2) The commonly held belief tends to be that (some) law students are brutally competitive and sometimes cutthroat in their interactions with other law students.  Has this been your experience?

  • “No, if anything, I experienced the opposite.  The students in my section were collegial and quick to assist a comrade if he/she was having difficulty during a cold-call.  To my knowledge, there were no incidents of book stealing/hiding/vandalism, no ‘gunners’ looking to gain standing in the professor’s eyes by harming the status of a fellow student, and upper class students were quick to give all sorts of advice.  By far, the most rewarding aspect of law school thus far has been the intellectual debates I engaged in with relative strangers before and after class.  Although we didn’t know each other at the time, some of my closest friendships have been formed with people with whom I engaged in a friendly, respectful debate.”
  • “They are pretty competitive, but never cutthroat. I think everyone knew that they needed each other to survive.”
  • “My experience is totally on the opposite ends.  Maybe because I’m in the evening section, the students are more mature and more willing to help, because about 1/3 of the students work full time and another 1/3 work part-time during the first year of law school.  I’ve actually made quite a number of friends in law school and there are a couple of people that I’ll stay friends with for the rest of my lifetime.”
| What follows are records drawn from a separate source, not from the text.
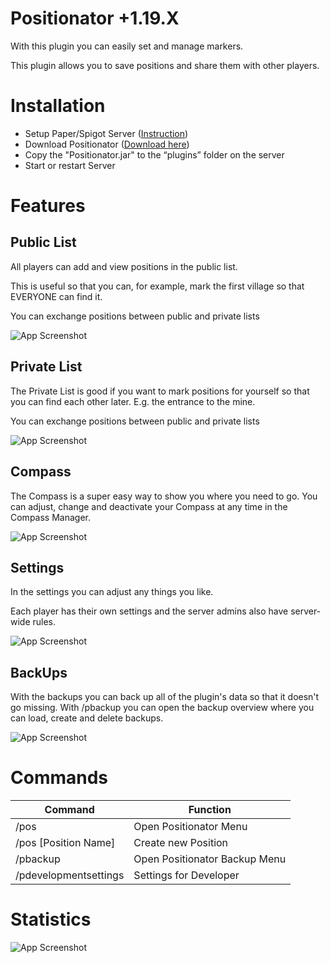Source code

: 
# Positionator +1.19.X

With this plugin you can easily set and manage markers.

This plugin allows you to save positions and share them with other players.

# Installation

- Setup Paper/Spigot Server  ([Instruction](https://docs.papermc.io/paper/getting-started))
- Download Positionator ([Download here](https://github.com/JSander1808/Positionator/releases))
- Copy the "Positionator.jar" to the “plugins” folder on the server
- Start or restart Server 
# Features

## Public List

All players can add and view positions in the public list.

This is useful so that you can, for example, mark the first village so that EVERYONE can find it.

You can exchange positions between public and private lists

![App Screenshot](https://i.ibb.co/KyS2Zxr/2023-12-05-22-06-44.png)

## Private List

The Private List is good if you want to mark positions for yourself so that you can find each other later. E.g. the entrance to the mine.

You can exchange positions between public and private lists

![App Screenshot](https://i.ibb.co/hyRqPF8/2023-12-05-22-08-26.png)

## Compass

The Compass is a super easy way to show you where you need to go. You can adjust, change and deactivate your Compass at any time in the Compass Manager.

![App Screenshot](https://i.ibb.co/pvyqPqF/2023-12-05-22-10-52.png)

## Settings

In the settings you can adjust any things you like.

Each player has their own settings and the server admins also have server-wide rules.

![App Screenshot](https://i.ibb.co/qnrTj3X/2023-12-05-22-11-16.png)

## BackUps

With the backups you can back up all of the plugin's data so that it doesn't go missing. With /pbackup you can open the backup overview where you can load, create and delete backups.

![App Screenshot](https://i.ibb.co/VpXT5kg/2023-12-05-22-11-52.png)
# Commands

| Command      | Function                   |
|-----------|---------------------------------|
| /pos  | Open Positionator Menu  |
| /pos [Position Name]  | Create new Position  |
| /pbackup  |  Open Positionator Backup Menu  |
| /pdevelopmentsettings  | Settings for Developer  |
# Statistics

![App Screenshot](https://bstats.org/signatures/bukkit/Positionator.svg)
3) What was/were your favorite or most useful study guide(s)?

  • “I didn’t use any, but I think that will change next year. There’s no way I’m teaching myself the federal tax code. If you’re willing to do the assigned reading (do it!), I think they’re only helpful in classes where the underlying law is especially dense, like Property. Otherwise, reading summaries of cases that you already read probably won’t give you any magical insight.”
  • “Examples and Explanations!!!!!!”
  • “The Understanding Series.”

4) Did you create outlines for classes? Did you find them useful?  What advice might you give an incoming 1L about outlining?

  • “Yes.  There are a few general principles that shouldn’t be ignored.

1)      Don’t start outlining too soon.  Law school drastically changes the way you think.  Thus, even after a few weeks of class, your note taking and reading styles will change significantly.  Outlining at this time (October, generally) is just too soon in your first semester, and any time spent outlining will be wasted.  Trust me…I tried it, and all that resulted was a wasted 4-day weekend.

2)      Don’t start outlining too late.  My biggest regret from 1L year is that I didn’t start outlining just a little bit sooner (maybe 3-4 weeks before classes end).  At this point in the semester, your professors expect the concepts to start coming together and they expect you to see how the pieces (doctrine) fit together.  Beginning outlining at this point can help that process immensely, while allowing you to save valuable study days for practice exams.  However, a word for caution is that just about the time you should probably start outlining, is just about the time that law school becomes an untenable beast that can’t be controlled.  With memo deadlines, 1L summer job-hunting, escalation in nightly meetings, as well as other insanities of the law school experience, it can be really easy to forget to start outlining.  I know I did.

3)      Avoid commercial outlines and other people’s outlines (this includes outline groups).  These can be useful to help you when you get stuck or when you can’t see the bigger picture, but other people’s outlines just deprive you of the valuable learning that is the outlining process.  Ideally, when you create an outline, the concepts should be refreshed and bouncing around your head again.  This renews the learning process and cements concepts and allows you to review material with more knowledgeable eyes.  The point is to see how the pieces fit together, not just to see what someone else thought about the case.

4)      Plan an outline before you make it.  I cannot begin to imagine how much time I wasted outlining before realizing that I needed some sort of cohesive formatting.  Back-up organizational headings with font distinctions that you will remember. ”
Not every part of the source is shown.